▸ Exercise objective: Print the lines of the data, starting with the first, up to and including the line where "However, not all" appears.

*** Record excerpts ***

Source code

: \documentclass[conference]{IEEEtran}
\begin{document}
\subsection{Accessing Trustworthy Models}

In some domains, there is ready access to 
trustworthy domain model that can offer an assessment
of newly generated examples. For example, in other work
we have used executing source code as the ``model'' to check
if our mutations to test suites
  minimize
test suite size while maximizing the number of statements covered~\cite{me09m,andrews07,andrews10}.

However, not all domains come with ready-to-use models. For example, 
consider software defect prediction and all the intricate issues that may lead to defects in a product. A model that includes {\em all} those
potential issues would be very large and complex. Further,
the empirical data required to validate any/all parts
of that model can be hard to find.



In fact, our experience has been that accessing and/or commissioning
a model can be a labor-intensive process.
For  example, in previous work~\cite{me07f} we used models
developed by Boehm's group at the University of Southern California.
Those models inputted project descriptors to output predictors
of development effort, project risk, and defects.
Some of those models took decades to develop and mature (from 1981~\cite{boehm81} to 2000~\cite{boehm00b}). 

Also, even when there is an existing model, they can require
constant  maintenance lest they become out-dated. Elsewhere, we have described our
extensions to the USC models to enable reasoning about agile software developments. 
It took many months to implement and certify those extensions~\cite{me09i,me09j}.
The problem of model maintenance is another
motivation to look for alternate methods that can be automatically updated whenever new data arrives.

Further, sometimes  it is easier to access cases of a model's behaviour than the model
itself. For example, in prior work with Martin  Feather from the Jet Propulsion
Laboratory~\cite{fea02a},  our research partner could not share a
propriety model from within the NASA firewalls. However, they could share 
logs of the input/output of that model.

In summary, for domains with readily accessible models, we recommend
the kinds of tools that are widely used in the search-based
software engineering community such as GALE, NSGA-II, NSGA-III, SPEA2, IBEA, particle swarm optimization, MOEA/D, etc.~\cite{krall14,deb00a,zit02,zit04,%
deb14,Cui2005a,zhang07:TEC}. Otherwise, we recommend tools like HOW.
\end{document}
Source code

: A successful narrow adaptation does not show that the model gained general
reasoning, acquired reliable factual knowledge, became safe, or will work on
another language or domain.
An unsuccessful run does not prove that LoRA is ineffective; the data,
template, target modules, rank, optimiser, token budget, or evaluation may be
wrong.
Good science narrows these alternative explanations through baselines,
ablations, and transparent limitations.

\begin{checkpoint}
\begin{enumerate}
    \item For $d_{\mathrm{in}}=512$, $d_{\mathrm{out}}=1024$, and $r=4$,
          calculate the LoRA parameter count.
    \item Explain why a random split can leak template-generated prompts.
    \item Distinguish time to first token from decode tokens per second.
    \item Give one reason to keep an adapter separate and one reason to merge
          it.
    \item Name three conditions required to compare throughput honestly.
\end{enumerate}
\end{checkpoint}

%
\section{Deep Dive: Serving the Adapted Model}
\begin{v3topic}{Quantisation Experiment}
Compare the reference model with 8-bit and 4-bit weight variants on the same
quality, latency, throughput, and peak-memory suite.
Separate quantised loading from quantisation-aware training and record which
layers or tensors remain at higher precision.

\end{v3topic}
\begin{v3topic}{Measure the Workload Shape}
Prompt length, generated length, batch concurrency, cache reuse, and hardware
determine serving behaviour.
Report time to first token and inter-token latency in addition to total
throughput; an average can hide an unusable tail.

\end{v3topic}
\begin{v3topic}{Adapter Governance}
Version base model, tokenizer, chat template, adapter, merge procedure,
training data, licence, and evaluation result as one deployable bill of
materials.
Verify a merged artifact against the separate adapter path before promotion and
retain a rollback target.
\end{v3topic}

***

▸ The completed task:
Source code

: \documentclass[conference]{IEEEtran}
\begin{document}
\subsection{Accessing Trustworthy Models}

In some domains, there is ready access to 
trustworthy domain model that can offer an assessment
of newly generated examples. For example, in other work
we have used executing source code as the ``model'' to check
if our mutations to test suites
  minimize
test suite size while maximizing the number of statements covered~\cite{me09m,andrews07,andrews10}.

However, not all domains come with ready-to-use models. For example, 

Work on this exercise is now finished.